The never ending winter season?
Granted a welcome respite from the rigours of a family holiday in Taupo last week by my lovely wife who understands my “wants and needs”… and scratching my head where to take my fair, ‘dinkum aussie mate who was over for a fleeting xmas visit. We decided on the Mighty Tongariro! The crowds absent, those who only think this river gives up her treasures through the winter months need to take another look!
I can tell you the river is currently stacked with fish, walking across the Red Hutt bridge, a quick glance revealed a couple of wavering shapes directly below… the wind lulled, allowing a brief window into the tail of the pool… yielding around 20+ fish, very actively feeding, a raft comes through the middle of them… they scatter… then resume feeding not a minute afterwards, “dumb Rainbows” many would say! I knew we would have “one of those days” right then.
We trudged upstream. Every pool literally stacked with fish averaging between 2 and 4lbs, not pristine condition, which mending fish are so often not, but some great scraps were had on the 6wt Meridian. We were fishing dry nymph combos and picking off mostly sighted fish. The few (mostly overseas) anglers we did encounter later in the day were blanking, despite large numbers of visible fish in front of them. Using traditional Taupo setups with large fluffy indicators… their downfall. A quick chat and suggestion of downscaling their gear to dry/dropper combos, resulting in near-instant hook-ups on the fish they had been fishing over all morning. A clear example of how you should treat this river just like any other back country river through summer water conditions. It is hard for many to break from the tradition of using heavy gear as this river necessitated in the past, but it is a much shallower, shingle-filled beast these days and gone is the need for anything over a 6wt rod to tackle it’s generally, smaller sized inhabitants.

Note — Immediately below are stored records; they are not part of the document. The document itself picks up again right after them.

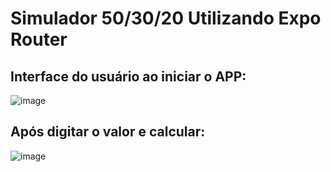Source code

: # Simulador 50/30/20 Utilizando Expo Router 
## Interface do usuário ao iniciar o APP:
![image](https://github.com/user-attachments/assets/09a44ff4-10b7-47cb-ab09-78d145f809f0)

## Após digitar o valor e calcular:
![image](https://github.com/user-attachments/assets/518b49a6-9f6a-43d9-8e91-97d8d767f251)
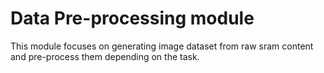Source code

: # Data Pre-processing module


This module focuses on generating image dataset from raw sram content and pre-process them depending on the task.

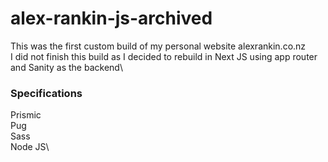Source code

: # alex-rankin-js-archived

This was the first custom build of my personal website alexrankin.co.nz\
I did not finish this build as I decided to rebuild in Next JS using app router and Sanity as the backend\

### Specifications
Prismic\
Pug\
Sass\
Node JS\
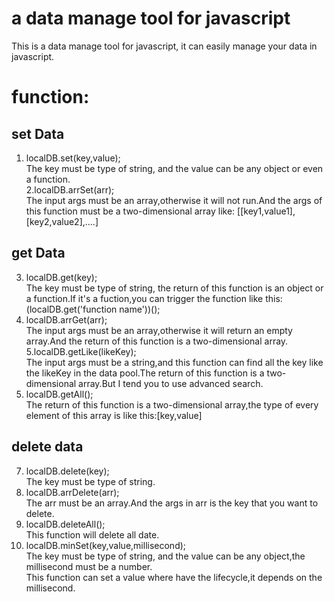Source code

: # a data manage tool for javascript
This is a data manage tool for javascript, it can easily manage your data in javascript.<br/>
# function:<br/>
## set Data
1. localDB.set(key,value);<br/>
  The key must be type of string, and the value can be any object or even a function.<br/>
2.localDB.arrSet(arr);<br/>
  The input args must be an array,otherwise it will not run.And the args of this function must be a two-dimensional array like: [[key1,value1],[key2,value2],....]<br/>
## get Data
3. localDB.get(key);<br/>
  The key must be type of string, the return of this function is an object or a function.If it's a fuction,you can trigger the function like this:(localDB.get('function name'))();<br/>
4. localDB.arrGet(arr);<br/>
  The input args must be an array,otherwise it will return an empty array.And the return of this function is a two-dimensional array.<br/>
5.localDB.getLike(likeKey);<br/>
  The input args must be a string,and this function can find all the key like the likeKey in the data pool.The return of this function is a two-dimensional array.But I tend you to use advanced search.<br/>
6. localDB.getAll();<br/>
  The return of this function is a two-dimensional array,the type of every element of this array is like this:[key,value]<br/>
## delete data
7. localDB.delete(key);<br/>
  The key must be type of string.<br/>
8. localDB.arrDelete(arr);<br/>
  The arr must be an array.And the args in arr is the key that you want to delete.<br/>
9. localDB.deleteAll();<br/>
  This function will delete all date.<br/>
10. localDB.minSet(key,value,millisecond);<br/>
  The key must be type of string, and the value can be any object,the millisecond must be a number.<br/>
  This function can set a value where have the lifecycle,it depends on the millisecond.<br/>

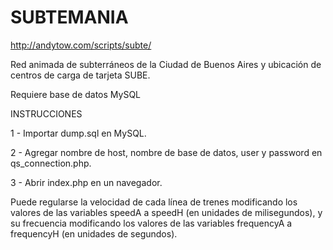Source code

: SUBTEMANIA
==========

http://andytow.com/scripts/subte/

Red animada de subterráneos de la Ciudad de Buenos Aires y ubicación de centros de carga de tarjeta SUBE.

Requiere base de datos MySQL

INSTRUCCIONES

1 - Importar dump.sql en MySQL.

2 - Agregar nombre de host, nombre de base de datos, user y password en qs_connection.php.

3 - Abrir index.php en un navegador.

Puede regularse la velocidad de cada línea de trenes modificando los valores de las variables speedA a speedH (en unidades de milisegundos), y su frecuencia modificando los valores de las variables frequencyA a frequencyH (en unidades de segundos).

We were using large #10 Manic Wullf Blacks and #16 Simon’s Ugly’s, married to 5lb tippet, these fly’s, a sensational big-water combo for reaching spooky fish at depth. With it’s double tungsten bead configuration the Simon’s Ugly simply excels in these conditions and the dark, Wullf Black really is amazingly buoyant in the boiliest (is that a word?) of whitewater heads. The beauty of this setup is you will occasionally raise fish to the dry in honey-water… and we did, including the biggest fish of the day for Darry.
At a time of the year when many head for the hills, this river, and it’s gentler sibling, the sweet wee Tauranga Taupo, they are more often than not, simply sensational… however I have a sneaky suspicion the lack of serious Cicada activity thus far will mean a pretty lack-lustre season on these tasty wee morsels, or at least a late season on them. I hope I am wrong.
So go forth and fish, look carefully, fish with stealth, use the right gear and enjoy every minute, remember these 2-4lb fish are considered a true trophy anywhere else in the world and we have them on tap, they are about as abundant as catching sprats at your local wharf!”… Oh how many did we land? We lost count at around 15each!